Tell us about yourself
Lots of people are unprepared for this or don’t know how to answer it. Don’t simply reel off a string of meaningless facts about how old you are and where you are from. Use it to demonstrate how you are a good fit for the role. Think about what qualities are needed by a learning disability nurse and the talents, skills and experiences you have that match these.
Why do you want to be a learning disability nurse?
We’re looking for people who can explain clearly and with conviction why they want to be a learning disability nurse. Avoid clichés like: I want to help people and demonstrate through examples how you do this and how you match the requirements of the role.
What do you know about our learning disabilities nursing course?
This is an important one to get right. We’re looking for people who are serious about a career in learning disability nursing and are fully aware of the commitment it requires. We expect you to have researched the course, attended an Open Day and thought about how you plan to manage the academic and personal demands of the course. Talk positively about why you want to study here and what you’re interested in learning.
Describe what you think a learning disability nurse does and what type of people or groups you might work with
Get as much experience as you can before you apply for the course. This will not only help you answer this question, but also show the panel that you are serious about a career in learning disability nursing and know what it entails. In this question, we are looking for an understanding of the role – what help people need; how to support people to do things for themselves; and the differences between this and other fields of nursing, such as adult nursing.

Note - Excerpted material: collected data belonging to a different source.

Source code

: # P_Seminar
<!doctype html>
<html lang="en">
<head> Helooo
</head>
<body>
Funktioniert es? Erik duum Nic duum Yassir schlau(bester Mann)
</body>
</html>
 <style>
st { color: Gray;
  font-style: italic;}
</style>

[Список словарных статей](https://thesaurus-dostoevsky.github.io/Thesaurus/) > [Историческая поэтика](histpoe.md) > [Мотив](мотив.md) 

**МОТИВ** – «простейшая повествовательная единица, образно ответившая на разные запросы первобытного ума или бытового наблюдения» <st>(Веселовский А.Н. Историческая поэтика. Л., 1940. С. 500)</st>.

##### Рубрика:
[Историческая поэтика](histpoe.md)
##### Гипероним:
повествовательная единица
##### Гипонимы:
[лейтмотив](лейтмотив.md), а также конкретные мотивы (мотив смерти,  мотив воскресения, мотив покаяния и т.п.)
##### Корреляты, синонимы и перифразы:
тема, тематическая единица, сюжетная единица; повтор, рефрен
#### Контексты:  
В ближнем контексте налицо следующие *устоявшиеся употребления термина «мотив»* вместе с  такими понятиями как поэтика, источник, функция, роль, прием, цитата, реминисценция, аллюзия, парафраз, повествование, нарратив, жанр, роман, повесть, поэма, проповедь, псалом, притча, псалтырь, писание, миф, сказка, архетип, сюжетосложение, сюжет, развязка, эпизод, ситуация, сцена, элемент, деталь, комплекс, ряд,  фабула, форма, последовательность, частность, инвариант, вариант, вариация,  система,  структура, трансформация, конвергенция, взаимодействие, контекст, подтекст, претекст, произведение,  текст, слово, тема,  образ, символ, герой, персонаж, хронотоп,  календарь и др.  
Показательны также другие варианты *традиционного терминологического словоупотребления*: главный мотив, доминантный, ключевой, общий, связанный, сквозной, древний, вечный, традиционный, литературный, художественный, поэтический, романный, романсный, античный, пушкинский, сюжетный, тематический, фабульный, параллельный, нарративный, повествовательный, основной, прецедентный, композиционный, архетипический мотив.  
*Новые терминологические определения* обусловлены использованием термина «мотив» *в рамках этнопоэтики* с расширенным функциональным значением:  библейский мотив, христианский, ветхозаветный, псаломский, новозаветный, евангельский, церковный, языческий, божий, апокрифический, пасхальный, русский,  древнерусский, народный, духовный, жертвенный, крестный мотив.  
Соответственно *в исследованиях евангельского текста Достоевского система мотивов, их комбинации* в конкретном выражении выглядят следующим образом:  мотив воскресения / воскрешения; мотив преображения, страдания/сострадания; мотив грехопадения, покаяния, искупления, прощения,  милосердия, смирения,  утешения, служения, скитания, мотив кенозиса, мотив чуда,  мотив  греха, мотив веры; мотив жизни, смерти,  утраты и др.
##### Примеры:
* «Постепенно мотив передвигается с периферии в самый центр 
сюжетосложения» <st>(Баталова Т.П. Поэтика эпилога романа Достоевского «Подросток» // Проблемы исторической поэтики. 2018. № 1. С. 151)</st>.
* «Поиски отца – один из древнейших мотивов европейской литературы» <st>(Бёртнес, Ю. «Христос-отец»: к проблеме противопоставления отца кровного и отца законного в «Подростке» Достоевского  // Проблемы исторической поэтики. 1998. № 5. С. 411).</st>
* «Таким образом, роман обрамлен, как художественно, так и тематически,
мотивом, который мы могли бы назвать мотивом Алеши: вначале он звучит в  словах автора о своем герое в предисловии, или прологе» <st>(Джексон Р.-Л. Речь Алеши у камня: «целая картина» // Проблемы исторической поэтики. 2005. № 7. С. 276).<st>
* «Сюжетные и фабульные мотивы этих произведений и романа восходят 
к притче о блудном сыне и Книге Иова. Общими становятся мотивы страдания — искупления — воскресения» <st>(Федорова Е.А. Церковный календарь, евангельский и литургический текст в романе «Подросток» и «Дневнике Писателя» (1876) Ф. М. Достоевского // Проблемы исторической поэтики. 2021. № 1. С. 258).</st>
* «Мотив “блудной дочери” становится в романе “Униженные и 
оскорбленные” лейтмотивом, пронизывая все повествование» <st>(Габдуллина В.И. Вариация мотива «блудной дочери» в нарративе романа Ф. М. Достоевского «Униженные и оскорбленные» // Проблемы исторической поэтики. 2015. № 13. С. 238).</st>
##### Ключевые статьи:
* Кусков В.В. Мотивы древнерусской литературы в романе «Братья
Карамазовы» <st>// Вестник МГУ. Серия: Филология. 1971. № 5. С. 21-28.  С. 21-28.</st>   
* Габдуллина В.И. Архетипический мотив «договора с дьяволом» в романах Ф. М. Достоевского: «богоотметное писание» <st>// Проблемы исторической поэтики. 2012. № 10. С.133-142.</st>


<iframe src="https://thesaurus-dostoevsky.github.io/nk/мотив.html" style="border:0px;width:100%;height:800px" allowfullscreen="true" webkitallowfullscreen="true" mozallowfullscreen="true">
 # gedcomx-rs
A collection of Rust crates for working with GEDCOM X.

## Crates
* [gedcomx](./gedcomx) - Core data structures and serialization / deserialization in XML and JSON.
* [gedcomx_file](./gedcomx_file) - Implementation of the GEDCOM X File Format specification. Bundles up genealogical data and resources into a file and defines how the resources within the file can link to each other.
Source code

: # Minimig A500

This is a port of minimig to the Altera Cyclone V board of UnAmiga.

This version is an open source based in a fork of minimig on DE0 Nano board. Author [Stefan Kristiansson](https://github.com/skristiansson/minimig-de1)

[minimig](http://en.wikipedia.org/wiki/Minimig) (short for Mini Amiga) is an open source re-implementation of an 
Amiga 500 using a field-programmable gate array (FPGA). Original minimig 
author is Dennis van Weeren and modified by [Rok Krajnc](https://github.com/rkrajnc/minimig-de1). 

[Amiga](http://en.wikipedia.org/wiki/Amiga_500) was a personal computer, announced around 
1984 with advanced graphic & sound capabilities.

What qualities do you need to be a good professional?
Approach this question in three parts. Firstly, think about the qualities you expect from a nurse, and would want from someone caring for you. Read the NMC’s Code of Conduct. Think about the additional qualities required by someone working with people with learning disabilities who may have, for example, language difficulties. Finally, think about core values, such as respect, a sense of equality, and how you can link these in with the job. Use examples from your own life/career to show how you possess these qualities.
Tell us about your interests and what you do in your spare time
There’s no right and wrong answer here, the panel are trying to get a sense of who you are and what drives you. It helps if you can demonstrate how your outside interests ground you, support your values or beliefs, or will help you deal with stress.